Monte, a 20-year-old Early Childhood Education Major at Kutztown University in Pennsylvania, creates Tik Tok videos for the company, and she also happens to be one of two actresses performing as Sandy. This is her first lead role with the company, but she is not a stranger to the production company. She has taken many masterclasses and played small roles in A Work of Heart’s 2021 production of “Legally Blonde.”


Monte has not formally auditioned for a musical since she portrayed Sophia in the jukebox musical “Mamma Mia!” back in 2019 at the YMCA in her hometown Wayne. “I was so excited, and I was relieved because I was really nervous,” she said about receiving the email from Angelo DeFazio and Nicole Lippey that she earned the role after auditions.



A young woman with brown curly hair in a blue dress with a brown crossbody purse
Monte as Sophie in "Mamma Mia!"

Monte said she finds inspiration for Tik Tok posts by keeping up with trends on the popular social media app as well as “making sure everyone is included.” Monte created a post introducing the cast of “Grease” along with the characters that they portray. She said that A Work of Heart’s next Tik Tok post will be a similar format but for the company’s junior show, “High School Musical.”


Check out Sophie's Tik Tok here!

https://www.tiktok.com/@awohproductions/video/7100741481643953454?is_copy_url=1&is_from_webapp=v1&lang=en


Monte shared that her favorite songs to sing are “Summer Nights” because of the blocking as well as her solo in the second act, “Hopelessly Devoted to You.” “I like to sing slower songs usually in my life,” she explained.

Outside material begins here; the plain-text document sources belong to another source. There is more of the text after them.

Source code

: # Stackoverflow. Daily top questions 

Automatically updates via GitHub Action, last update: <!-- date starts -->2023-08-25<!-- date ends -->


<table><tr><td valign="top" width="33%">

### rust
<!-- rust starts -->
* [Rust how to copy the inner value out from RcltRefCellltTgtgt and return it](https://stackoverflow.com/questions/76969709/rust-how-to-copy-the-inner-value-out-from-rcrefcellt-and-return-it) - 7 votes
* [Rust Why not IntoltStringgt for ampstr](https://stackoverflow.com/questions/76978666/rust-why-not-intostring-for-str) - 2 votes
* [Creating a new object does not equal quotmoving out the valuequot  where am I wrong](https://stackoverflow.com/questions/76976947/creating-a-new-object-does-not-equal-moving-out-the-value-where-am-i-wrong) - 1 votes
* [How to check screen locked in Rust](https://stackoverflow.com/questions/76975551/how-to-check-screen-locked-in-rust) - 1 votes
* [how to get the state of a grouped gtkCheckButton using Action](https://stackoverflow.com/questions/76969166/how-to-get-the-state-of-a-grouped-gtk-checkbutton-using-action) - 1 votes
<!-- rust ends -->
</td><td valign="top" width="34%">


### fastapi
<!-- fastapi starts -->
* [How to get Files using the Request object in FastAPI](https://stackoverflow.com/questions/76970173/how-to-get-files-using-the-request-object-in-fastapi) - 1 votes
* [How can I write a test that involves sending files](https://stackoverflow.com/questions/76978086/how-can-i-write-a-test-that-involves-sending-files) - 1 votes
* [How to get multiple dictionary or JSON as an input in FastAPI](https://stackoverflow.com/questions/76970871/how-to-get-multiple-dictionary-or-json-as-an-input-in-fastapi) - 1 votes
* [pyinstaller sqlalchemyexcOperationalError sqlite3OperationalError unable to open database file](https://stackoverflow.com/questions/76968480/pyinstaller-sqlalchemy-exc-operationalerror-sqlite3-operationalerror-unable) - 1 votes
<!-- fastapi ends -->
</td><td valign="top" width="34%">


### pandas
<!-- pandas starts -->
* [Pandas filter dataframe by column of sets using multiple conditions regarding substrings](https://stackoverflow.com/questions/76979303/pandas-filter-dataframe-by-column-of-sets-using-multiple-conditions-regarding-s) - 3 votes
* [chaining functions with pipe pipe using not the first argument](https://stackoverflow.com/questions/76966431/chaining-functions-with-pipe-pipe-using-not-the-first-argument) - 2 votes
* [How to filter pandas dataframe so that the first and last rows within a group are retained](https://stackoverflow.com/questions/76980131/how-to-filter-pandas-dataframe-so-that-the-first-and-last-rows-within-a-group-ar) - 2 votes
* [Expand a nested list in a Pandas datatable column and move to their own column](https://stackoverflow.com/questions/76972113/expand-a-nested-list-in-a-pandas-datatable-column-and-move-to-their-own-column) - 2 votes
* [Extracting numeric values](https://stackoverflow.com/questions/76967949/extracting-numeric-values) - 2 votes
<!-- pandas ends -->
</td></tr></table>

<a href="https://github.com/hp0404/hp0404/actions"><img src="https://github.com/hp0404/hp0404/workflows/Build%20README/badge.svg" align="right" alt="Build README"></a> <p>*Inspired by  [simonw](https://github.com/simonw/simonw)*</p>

The character of Sandy is often criticized by people because of her stark differences from the rest of the characters in the show. With this in mind, Monte says she is making her own connections to the character. “I feel like I’m like Sandy in ways especially when it comes to relationships,” Monte added.

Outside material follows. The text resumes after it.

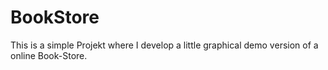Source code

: # BookStore
This is a simple Projekt where I develop a little graphical demo version of a online Book-Store.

She also explains how she admires Sandy for how the character interacts with Danny Zuko in the show. “When he starts treating her not the way he’s supposed to, she’s not afraid to stand her ground,” Monte said.


Monte said she has had a lot of fun rehearsing for this show. She added “reconnecting with a lot of people from high school or others shows and all coming together to put on a super iconic show.”

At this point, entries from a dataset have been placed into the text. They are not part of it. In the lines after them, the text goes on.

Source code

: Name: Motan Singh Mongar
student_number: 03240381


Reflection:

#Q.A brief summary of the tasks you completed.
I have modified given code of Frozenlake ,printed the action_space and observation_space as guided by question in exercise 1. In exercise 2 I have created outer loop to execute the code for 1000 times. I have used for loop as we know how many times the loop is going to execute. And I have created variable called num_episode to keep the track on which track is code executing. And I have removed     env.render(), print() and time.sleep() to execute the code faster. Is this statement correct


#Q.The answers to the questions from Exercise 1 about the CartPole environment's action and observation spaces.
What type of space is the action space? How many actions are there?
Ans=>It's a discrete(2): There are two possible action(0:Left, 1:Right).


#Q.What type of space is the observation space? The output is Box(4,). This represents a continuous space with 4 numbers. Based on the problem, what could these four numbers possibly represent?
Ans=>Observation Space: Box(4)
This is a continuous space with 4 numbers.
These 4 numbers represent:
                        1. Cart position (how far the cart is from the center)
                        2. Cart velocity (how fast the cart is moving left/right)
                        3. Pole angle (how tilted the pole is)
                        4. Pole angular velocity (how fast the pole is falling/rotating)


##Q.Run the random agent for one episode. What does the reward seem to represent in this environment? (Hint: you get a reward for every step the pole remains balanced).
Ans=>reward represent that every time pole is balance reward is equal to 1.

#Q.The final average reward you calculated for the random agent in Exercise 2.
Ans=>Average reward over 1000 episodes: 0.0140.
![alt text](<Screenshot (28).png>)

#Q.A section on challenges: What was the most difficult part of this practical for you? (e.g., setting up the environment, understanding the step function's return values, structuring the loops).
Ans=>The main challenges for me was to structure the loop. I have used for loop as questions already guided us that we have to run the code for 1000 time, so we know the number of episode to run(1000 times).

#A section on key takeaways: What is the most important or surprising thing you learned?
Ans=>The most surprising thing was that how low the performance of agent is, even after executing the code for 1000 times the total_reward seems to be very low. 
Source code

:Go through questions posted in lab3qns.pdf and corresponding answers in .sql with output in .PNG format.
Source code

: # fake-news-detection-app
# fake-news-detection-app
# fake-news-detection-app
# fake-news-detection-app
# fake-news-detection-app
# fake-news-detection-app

Monte’s advice for her fellow castmates are to enjoy each moment because the time of the show will go by quickly. “Taking in and savoring every rehearsal while learning everything and having fun” is what she suggests for everyone to do.


Monte expressed her gratitude for her friendships with her cast mates and the summer show. “Everyone getting along makes performing together so much better,” she said.


Watch all Tik Toks from A Work of Heart Productions!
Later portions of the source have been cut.